• _Given data_:
◆ ◆ ◆

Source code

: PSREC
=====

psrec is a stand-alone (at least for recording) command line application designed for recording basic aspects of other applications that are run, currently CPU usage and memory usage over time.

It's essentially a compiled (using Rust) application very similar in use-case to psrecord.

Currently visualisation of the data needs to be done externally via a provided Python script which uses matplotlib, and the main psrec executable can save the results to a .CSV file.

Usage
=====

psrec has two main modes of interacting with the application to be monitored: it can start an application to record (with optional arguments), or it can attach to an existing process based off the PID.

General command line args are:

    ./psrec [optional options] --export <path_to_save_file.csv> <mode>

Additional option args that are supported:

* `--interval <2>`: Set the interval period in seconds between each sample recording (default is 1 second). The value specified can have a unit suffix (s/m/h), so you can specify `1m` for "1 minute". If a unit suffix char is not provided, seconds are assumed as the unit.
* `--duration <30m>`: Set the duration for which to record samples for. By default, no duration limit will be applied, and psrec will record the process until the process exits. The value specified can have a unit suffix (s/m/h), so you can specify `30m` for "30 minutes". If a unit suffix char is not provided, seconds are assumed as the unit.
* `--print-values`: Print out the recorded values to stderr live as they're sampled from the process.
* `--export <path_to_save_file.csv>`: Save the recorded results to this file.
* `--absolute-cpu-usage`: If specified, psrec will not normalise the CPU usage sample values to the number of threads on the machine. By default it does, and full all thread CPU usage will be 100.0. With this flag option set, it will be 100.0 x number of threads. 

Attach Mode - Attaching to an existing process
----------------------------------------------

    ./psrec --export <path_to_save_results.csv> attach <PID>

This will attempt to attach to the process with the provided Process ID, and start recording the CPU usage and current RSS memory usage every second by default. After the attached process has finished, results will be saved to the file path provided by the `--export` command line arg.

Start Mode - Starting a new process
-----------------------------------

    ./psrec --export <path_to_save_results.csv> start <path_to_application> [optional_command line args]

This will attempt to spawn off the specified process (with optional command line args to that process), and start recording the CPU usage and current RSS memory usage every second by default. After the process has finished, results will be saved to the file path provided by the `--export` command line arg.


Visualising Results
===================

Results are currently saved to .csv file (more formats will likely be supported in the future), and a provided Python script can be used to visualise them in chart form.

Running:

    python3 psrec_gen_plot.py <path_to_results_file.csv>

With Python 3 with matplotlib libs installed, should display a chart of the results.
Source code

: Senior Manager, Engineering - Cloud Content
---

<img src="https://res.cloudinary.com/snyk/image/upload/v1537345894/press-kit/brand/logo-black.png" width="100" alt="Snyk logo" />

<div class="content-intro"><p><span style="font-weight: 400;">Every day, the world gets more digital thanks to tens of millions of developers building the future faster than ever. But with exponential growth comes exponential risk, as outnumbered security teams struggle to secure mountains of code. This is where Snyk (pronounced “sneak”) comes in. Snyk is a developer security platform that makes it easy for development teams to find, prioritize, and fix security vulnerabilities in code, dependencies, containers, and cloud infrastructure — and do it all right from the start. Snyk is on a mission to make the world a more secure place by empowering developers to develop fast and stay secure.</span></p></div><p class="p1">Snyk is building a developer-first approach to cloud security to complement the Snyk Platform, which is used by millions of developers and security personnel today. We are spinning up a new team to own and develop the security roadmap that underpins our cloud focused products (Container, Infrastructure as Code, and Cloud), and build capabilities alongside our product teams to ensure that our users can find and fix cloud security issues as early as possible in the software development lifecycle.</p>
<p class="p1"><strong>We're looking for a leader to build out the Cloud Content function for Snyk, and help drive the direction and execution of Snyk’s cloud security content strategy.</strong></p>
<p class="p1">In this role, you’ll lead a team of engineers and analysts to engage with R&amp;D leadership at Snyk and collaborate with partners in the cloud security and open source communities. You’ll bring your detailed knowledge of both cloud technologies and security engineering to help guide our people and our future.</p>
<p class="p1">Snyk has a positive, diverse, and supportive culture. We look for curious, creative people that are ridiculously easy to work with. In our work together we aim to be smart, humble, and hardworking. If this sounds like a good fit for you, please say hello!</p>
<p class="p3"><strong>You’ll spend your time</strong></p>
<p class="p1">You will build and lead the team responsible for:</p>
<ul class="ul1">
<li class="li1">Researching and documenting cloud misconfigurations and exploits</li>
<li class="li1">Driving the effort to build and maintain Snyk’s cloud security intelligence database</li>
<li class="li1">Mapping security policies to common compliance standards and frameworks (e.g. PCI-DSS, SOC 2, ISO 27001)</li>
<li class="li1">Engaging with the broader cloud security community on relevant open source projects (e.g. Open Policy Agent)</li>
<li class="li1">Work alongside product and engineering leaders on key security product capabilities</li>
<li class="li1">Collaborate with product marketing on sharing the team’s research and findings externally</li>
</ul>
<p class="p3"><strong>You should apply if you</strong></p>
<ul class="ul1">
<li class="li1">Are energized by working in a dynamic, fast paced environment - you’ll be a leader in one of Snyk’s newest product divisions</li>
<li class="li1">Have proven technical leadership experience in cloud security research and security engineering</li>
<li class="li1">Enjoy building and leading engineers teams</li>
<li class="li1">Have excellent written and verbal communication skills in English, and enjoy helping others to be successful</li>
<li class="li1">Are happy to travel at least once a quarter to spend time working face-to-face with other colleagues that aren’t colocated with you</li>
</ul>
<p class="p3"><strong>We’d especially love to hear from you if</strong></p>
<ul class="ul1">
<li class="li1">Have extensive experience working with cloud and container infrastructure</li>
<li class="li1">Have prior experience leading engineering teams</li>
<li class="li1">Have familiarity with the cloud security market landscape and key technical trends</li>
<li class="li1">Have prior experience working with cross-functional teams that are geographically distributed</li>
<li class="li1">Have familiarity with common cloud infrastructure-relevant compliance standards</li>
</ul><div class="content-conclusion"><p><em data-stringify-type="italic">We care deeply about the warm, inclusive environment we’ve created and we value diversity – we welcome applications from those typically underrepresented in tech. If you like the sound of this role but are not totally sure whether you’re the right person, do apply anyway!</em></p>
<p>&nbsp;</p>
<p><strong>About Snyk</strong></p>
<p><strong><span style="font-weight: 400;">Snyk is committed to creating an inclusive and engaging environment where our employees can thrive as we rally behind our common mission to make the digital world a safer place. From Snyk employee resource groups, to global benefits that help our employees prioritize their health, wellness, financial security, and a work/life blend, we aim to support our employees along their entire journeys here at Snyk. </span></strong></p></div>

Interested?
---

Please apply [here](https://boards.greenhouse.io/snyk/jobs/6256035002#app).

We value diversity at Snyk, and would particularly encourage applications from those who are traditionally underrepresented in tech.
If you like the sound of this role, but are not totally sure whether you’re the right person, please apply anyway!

◆ ◆ ◆

• _Directions for this task_: Select every line of the records holding the string "time".

• _Response to the exercise_:
psrec is a stand-alone (at least for recording) command line application designed for recording basic aspects of other applications that are run, currently CPU usage and memory usage over time.
<p class="p3"><strong>You’ll spend your time</strong></p>
<li class="li1">Are happy to travel at least once a quarter to spend time working face-to-face with other colleagues that aren’t colocated with you</li>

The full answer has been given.